Die Idee, dass Jugendliche durch das Betrachten von SM-Szenen oder schwulem Sex im Internet plötzlich Interesse daran haben, ist eine absurd vereinfachte Vorstellung. Wenn wir in die Pubertät kommen, ist unsere sexuelle Entwicklung bereits weit voran geschritten. Die Struktur des sexuellen Begehrens entwickelt sich von der Kindheit an. Ich will damit sagen, dass mit dem Menschen nicht alles machbar ist. Aus einem friedlichen Menschen wird nicht plötzlich ein Vergewaltiger, nur weil er Pornos schaut. Ich glaube, dass die allermeisten Jugendlichen kompetent genug sind, um mit der Pornoflut umzugehen - und dass viele von ihnen über diesen »Erwachsenenkram« rasch und ein wenig gelangweilt hinwegsehen. Man sollte ihnen mehr zutrauen.
Besteht die Gefahr, dass Jugendliche aggressive Sexualpraktiken aus Pornos mit der Realität gleichsetzen?
Nein, in der Regel nicht. Selbst wenn es sie erregen sollte, setzen sie diese Praktiken nicht in die Tat um. Nicht die Pornographie ist der Grund, warum Jugendliche sexuell auffällig sind, sondern die sozialen Verhältnisse, aus denen sie kommen. Wir neigen dazu, die sozialen Verhältnisse hinter der Pornographie zu verstecken.
Forderungen nach einer strengeren Überwachung der Medien sind also überzogen?
Ich wüsste gar nicht, wie man die Verbreitung von Pornographie verhindern sollte! Das Internet ist schwer zu kontrollieren und man käme sehr schnell an die Frage der Zensur. Statt »Deutschlands sexuelle Tragödie« zu beschwören, sollten wir mit Jugendlichen darüber reden, was sie mit Pornographie machen. Die Bedeutung des Pornokonsums verändert sich mit dem Alter. Wenn ein 12-Jähriger seinen Freunden Sex-Szenen auf dem Handy zeigt, ist das oft schlicht eine Mutprobe. Die Frage, wer das geilste, wüsteste Bild hat, kann so etwas wie ein Mannbarkeitsritus sein. Einige Jugendliche betrachten eine SM-Szene mit der gleichen Verwunderung, wie sie über ein fünfbeiniges Tier staunen würden. Ältere Jugendliche sehen sich Pornos vielleicht an, um etwas über Sexualität und über Techniken zu lernen, oder um die Lust bei der Masturbation zu steigern. Einige Paare benutzen Pornographie, um langsam in den Sex hinein zu gleiten. Solchen Paaren fällt nichts anderes ein, mag man einwenden, aber wir müssen doch andere nicht dauernd mit unseren Vorstellungen von sexueller Richtigkeit behelligen.

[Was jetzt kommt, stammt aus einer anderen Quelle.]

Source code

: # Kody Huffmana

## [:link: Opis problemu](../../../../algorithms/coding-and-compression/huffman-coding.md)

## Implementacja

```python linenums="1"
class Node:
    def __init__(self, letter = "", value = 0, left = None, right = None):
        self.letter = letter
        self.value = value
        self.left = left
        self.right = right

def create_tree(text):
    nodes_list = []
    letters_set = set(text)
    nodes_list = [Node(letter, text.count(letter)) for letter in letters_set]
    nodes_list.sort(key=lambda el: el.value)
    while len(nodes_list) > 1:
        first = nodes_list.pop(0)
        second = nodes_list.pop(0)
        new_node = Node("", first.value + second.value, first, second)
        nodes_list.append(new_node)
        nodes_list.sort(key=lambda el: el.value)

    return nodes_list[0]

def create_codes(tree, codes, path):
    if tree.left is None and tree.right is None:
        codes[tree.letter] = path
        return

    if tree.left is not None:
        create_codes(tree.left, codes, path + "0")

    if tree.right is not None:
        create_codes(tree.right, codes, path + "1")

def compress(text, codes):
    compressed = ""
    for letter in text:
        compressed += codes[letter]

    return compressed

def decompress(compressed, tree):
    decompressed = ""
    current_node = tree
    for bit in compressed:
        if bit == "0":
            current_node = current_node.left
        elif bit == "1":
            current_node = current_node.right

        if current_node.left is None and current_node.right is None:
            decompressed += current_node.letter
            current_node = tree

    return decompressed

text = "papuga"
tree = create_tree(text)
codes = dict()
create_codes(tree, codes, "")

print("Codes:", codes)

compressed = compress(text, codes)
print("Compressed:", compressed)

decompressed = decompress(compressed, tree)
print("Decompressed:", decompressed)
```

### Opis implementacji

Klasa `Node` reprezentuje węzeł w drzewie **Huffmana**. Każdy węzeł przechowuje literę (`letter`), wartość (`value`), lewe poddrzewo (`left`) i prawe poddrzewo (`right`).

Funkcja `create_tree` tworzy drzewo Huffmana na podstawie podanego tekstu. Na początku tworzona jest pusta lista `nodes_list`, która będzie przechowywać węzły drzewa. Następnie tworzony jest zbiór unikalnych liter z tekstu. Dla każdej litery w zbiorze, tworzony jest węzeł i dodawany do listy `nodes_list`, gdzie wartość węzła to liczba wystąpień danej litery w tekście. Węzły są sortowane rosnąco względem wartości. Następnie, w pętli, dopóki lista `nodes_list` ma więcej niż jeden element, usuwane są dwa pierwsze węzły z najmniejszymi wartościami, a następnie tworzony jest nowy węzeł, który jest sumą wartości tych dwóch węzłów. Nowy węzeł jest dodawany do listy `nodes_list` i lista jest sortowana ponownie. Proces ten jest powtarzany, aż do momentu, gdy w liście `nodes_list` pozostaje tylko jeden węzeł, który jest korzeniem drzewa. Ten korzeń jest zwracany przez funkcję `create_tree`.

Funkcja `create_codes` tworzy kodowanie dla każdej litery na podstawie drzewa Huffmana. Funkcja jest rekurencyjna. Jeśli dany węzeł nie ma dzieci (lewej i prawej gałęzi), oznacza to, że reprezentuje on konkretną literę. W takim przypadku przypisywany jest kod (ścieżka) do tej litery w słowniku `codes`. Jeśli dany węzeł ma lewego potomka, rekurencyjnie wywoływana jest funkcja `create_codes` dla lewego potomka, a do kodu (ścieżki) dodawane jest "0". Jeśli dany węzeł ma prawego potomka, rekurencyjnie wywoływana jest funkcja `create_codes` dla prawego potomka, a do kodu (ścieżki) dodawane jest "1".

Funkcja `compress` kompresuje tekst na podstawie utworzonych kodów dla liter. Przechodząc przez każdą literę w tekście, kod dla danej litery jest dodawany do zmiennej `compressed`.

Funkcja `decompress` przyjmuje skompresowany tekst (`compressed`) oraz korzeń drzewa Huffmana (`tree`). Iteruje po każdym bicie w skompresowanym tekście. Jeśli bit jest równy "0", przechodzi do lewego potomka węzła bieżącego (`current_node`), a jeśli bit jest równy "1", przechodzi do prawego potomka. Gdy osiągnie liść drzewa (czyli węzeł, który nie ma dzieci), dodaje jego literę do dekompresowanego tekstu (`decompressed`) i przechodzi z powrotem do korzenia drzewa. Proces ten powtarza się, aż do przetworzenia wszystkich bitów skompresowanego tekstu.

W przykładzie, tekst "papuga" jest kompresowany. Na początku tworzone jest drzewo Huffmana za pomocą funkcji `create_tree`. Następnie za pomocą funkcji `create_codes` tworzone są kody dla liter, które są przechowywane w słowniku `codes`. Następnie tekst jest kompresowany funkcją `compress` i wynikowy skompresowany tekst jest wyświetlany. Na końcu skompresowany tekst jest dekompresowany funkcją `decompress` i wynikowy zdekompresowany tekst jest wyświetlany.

Können Restriktionen und Verbote nicht auch sinnvoll sein?
Immer wenn Jugendsexualität mit Verboten belegt wurde, hat sie ein wenig erfreuliches soziales Gesicht gehabt. Es kommt doch nicht von ungefähr, dass in es in einer Gesellschaft wie den USA, in der die Jugendsexualität besonders restriktiv gehandhabt wird, fünfmal so häufig wie in Deutschland zu ungewollten Schwangerschaften Minderjähriger kommt, Geschlechtskrankheiten sehr viel mehr verbreitet sind, dass Verhütung sehr viel laxer gehandhabt wird und dass auch die Gewalt gegen Mädchen sehr viel häufiger ist, als in Gesellschaften, wo Jugendsexualität liberal gehandhabt wird. Das sollte uns zu denken geben.

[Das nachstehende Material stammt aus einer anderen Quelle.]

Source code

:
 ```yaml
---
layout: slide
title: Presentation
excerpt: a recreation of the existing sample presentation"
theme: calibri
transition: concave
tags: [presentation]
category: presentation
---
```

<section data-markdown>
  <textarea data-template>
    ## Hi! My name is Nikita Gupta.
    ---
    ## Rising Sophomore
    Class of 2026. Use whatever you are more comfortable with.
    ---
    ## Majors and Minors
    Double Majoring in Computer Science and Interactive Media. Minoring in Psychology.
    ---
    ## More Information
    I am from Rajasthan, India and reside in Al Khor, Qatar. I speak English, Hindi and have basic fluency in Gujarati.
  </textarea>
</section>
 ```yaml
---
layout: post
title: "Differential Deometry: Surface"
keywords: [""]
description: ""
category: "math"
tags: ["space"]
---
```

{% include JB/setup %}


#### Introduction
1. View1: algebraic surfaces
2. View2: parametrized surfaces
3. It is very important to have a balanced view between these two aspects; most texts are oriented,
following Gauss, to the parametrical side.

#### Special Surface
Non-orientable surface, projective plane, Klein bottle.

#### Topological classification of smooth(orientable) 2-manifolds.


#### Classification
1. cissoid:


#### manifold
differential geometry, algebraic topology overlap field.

Prof. Dr. Gunter Schmidt, geboren 1938, ist Sexualforscher, Psychotherapeut und Sozialpsychologe. Bis 2003 lehrte er am Universitätsklinikum Hamburg Eppendorf. Er gilt durch diverse Forschungsprojekte über die Sexualität von Jugendlichen und Studierenden als Koryphäe auf dem Gebiet der Jugendsexualität. Schmidt publizierte zahlreiche wegweisende sexualwissenschaftliche Bücher über den kulturellen Wandel der Sexualität und war lange Vorsitzender der Deutschen Gesellschaft für Sexualforschung. Gegenwärtig ist er Mitglied des Bundesvorstandes des Fachverbandes Pro Familia, wo er das Forschungsprojekt »Schwangerschaft und Schwangerschaftsabbruch bei minderjährigen Frauen« leitet.